### EXERCISE REQUIREMENTS
All of the records below need to be written out exactly, but without the pictures.
──────── SOURCE RECORDS ────────
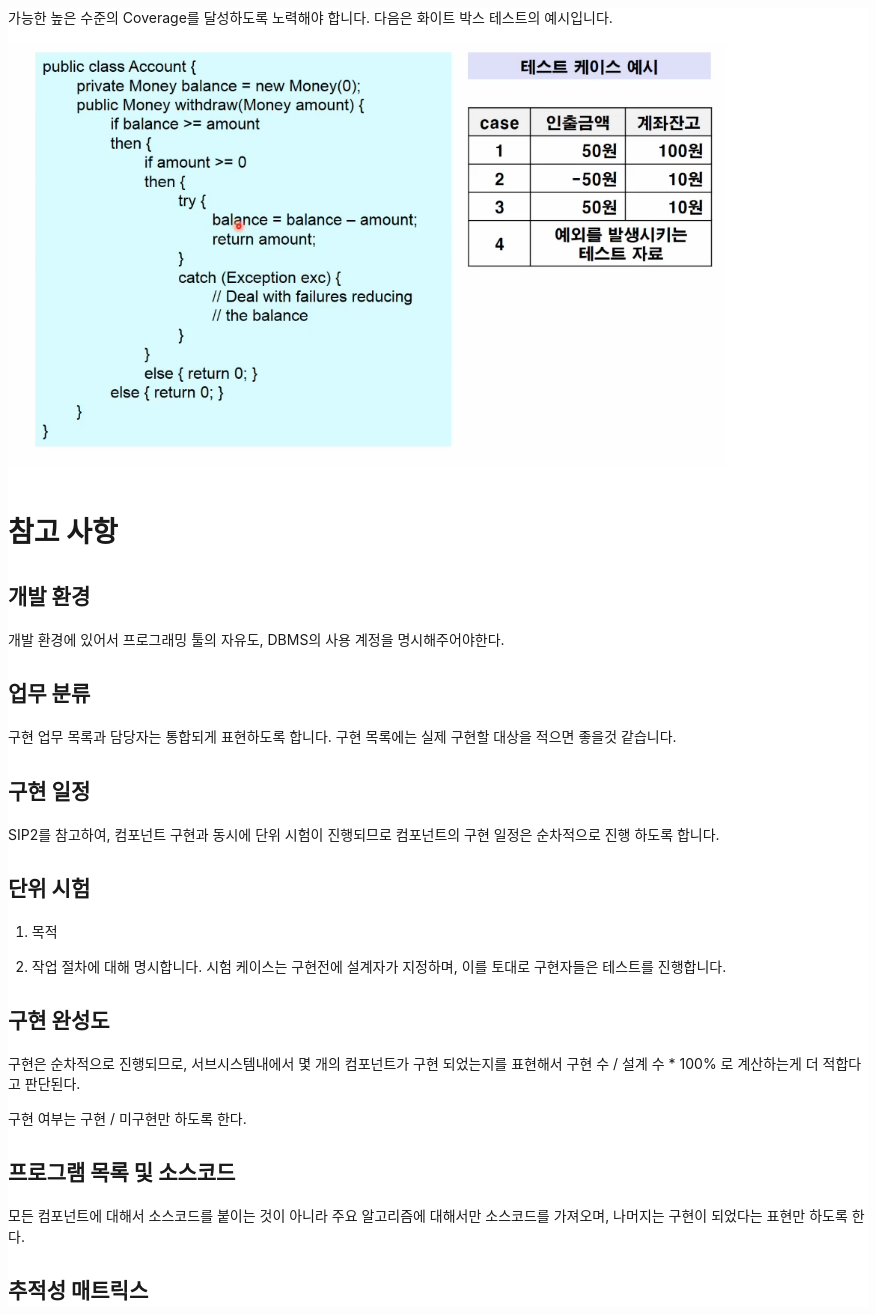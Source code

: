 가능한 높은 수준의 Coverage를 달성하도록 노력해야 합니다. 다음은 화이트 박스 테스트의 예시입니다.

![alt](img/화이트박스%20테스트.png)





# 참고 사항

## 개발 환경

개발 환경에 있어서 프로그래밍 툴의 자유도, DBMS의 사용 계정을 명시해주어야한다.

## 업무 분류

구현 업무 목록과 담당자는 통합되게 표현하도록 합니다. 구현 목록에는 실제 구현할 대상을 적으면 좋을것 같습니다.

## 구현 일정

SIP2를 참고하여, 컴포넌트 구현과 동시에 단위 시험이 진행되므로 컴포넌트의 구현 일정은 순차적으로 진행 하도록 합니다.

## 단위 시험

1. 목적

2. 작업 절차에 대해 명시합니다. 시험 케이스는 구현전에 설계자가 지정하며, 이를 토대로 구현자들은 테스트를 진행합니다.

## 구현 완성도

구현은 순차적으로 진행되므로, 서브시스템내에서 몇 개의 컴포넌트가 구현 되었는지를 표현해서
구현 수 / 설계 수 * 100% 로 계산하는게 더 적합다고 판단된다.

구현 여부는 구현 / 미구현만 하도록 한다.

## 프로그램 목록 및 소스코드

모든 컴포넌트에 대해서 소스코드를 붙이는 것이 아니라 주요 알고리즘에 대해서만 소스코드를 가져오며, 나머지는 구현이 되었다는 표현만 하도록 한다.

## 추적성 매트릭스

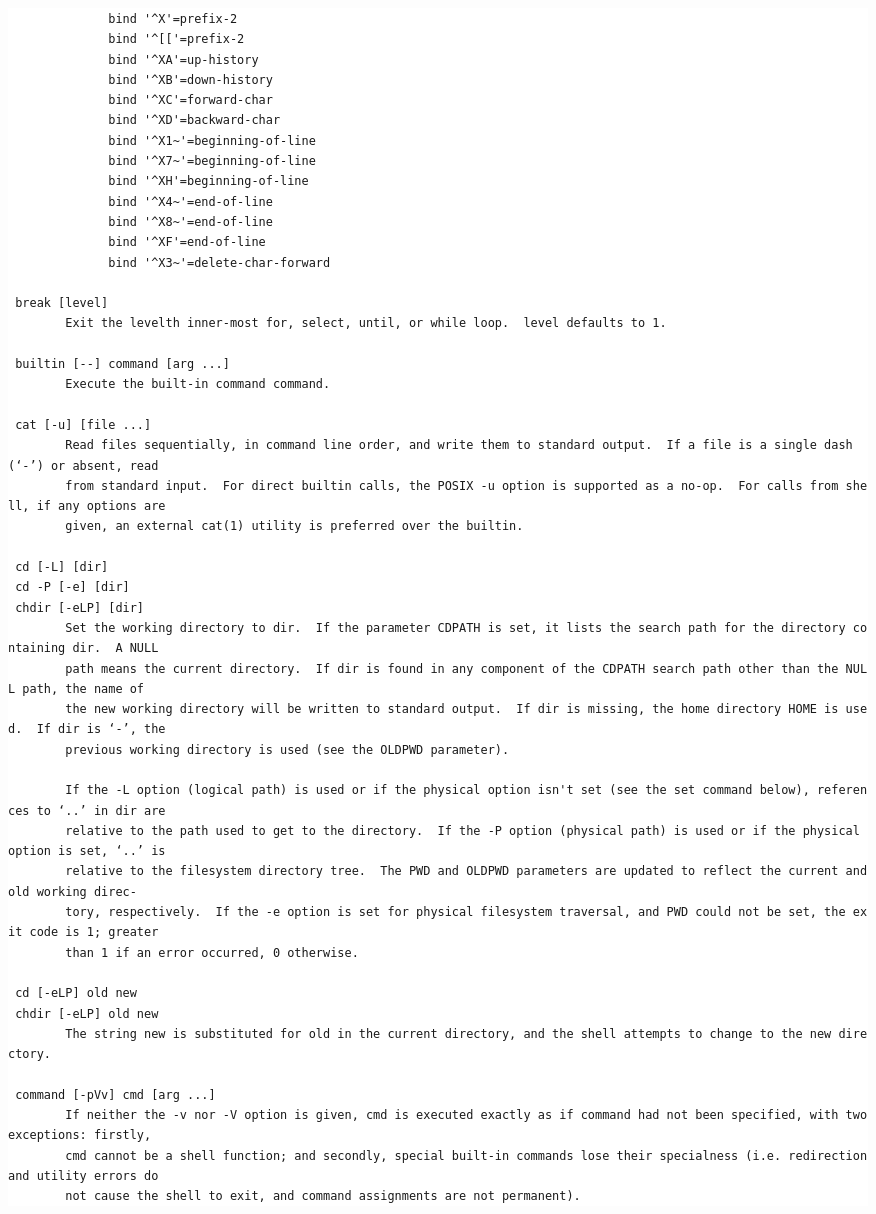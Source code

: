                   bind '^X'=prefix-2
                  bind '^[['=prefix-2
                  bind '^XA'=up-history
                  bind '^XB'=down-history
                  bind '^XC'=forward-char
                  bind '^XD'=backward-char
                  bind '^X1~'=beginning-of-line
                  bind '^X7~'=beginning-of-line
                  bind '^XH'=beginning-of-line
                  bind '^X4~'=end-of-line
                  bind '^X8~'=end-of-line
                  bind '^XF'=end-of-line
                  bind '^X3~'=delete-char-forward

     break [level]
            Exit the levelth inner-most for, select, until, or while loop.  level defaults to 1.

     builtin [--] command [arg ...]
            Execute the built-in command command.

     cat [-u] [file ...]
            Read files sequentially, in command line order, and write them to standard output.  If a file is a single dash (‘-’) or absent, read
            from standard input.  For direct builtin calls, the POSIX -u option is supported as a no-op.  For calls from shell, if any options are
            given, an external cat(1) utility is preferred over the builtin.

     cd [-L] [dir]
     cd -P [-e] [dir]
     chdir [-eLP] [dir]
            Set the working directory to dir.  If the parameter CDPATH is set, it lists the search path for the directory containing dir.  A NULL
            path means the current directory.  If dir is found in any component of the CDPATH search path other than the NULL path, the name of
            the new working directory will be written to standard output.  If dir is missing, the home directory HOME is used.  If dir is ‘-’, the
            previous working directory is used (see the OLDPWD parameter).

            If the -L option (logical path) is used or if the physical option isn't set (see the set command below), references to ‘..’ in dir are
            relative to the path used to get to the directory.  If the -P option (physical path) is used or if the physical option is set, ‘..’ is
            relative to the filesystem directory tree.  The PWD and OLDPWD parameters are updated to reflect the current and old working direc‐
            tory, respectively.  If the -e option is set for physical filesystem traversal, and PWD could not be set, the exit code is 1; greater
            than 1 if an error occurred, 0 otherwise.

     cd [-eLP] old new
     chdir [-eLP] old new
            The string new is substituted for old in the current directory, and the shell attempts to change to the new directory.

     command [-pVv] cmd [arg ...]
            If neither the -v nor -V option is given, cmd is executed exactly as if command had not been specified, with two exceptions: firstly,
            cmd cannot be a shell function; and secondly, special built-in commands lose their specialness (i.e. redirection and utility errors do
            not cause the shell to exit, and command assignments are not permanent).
────────
### EXERCISE ANSWER
Source code

: 가능한 높은 수준의 Coverage를 달성하도록 노력해야 합니다. 다음은 화이트 박스 테스트의 예시입니다.

![alt](img/화이트박스%20테스트.png)





# 참고 사항

## 개발 환경

개발 환경에 있어서 프로그래밍 툴의 자유도, DBMS의 사용 계정을 명시해주어야한다.

## 업무 분류

구현 업무 목록과 담당자는 통합되게 표현하도록 합니다. 구현 목록에는 실제 구현할 대상을 적으면 좋을것 같습니다.

## 구현 일정

SIP2를 참고하여, 컴포넌트 구현과 동시에 단위 시험이 진행되므로 컴포넌트의 구현 일정은 순차적으로 진행 하도록 합니다.

## 단위 시험

1. 목적

2. 작업 절차에 대해 명시합니다. 시험 케이스는 구현전에 설계자가 지정하며, 이를 토대로 구현자들은 테스트를 진행합니다.

## 구현 완성도

구현은 순차적으로 진행되므로, 서브시스템내에서 몇 개의 컴포넌트가 구현 되었는지를 표현해서
구현 수 / 설계 수 * 100% 로 계산하는게 더 적합다고 판단된다.

구현 여부는 구현 / 미구현만 하도록 한다.

## 프로그램 목록 및 소스코드

모든 컴포넌트에 대해서 소스코드를 붙이는 것이 아니라 주요 알고리즘에 대해서만 소스코드를 가져오며, 나머지는 구현이 되었다는 표현만 하도록 한다.

## 추적성 매트릭스

Source code

:                   bind '^X'=prefix-2
                  bind '^[['=prefix-2
                  bind '^XA'=up-history
                  bind '^XB'=down-history
                  bind '^XC'=forward-char
                  bind '^XD'=backward-char
                  bind '^X1~'=beginning-of-line
                  bind '^X7~'=beginning-of-line
                  bind '^XH'=beginning-of-line
                  bind '^X4~'=end-of-line
                  bind '^X8~'=end-of-line
                  bind '^XF'=end-of-line
                  bind '^X3~'=delete-char-forward

     break [level]
            Exit the levelth inner-most for, select, until, or while loop.  level defaults to 1.

     builtin [--] command [arg ...]
            Execute the built-in command command.

     cat [-u] [file ...]
            Read files sequentially, in command line order, and write them to standard output.  If a file is a single dash (‘-’) or absent, read
            from standard input.  For direct builtin calls, the POSIX -u option is supported as a no-op.  For calls from shell, if any options are
            given, an external cat(1) utility is preferred over the builtin.

     cd [-L] [dir]
     cd -P [-e] [dir]
     chdir [-eLP] [dir]
            Set the working directory to dir.  If the parameter CDPATH is set, it lists the search path for the directory containing dir.  A NULL
            path means the current directory.  If dir is found in any component of the CDPATH search path other than the NULL path, the name of
            the new working directory will be written to standard output.  If dir is missing, the home directory HOME is used.  If dir is ‘-’, the
            previous working directory is used (see the OLDPWD parameter).

            If the -L option (logical path) is used or if the physical option isn't set (see the set command below), references to ‘..’ in dir are
            relative to the path used to get to the directory.  If the -P option (physical path) is used or if the physical option is set, ‘..’ is
            relative to the filesystem directory tree.  The PWD and OLDPWD parameters are updated to reflect the current and old working direc‐
            tory, respectively.  If the -e option is set for physical filesystem traversal, and PWD could not be set, the exit code is 1; greater
            than 1 if an error occurred, 0 otherwise.

     cd [-eLP] old new
     chdir [-eLP] old new
            The string new is substituted for old in the current directory, and the shell attempts to change to the new directory.

     command [-pVv] cmd [arg ...]
            If neither the -v nor -V option is given, cmd is executed exactly as if command had not been specified, with two exceptions: firstly,
            cmd cannot be a shell function; and secondly, special built-in commands lose their specialness (i.e. redirection and utility errors do
            not cause the shell to exit, and command assignments are not permanent).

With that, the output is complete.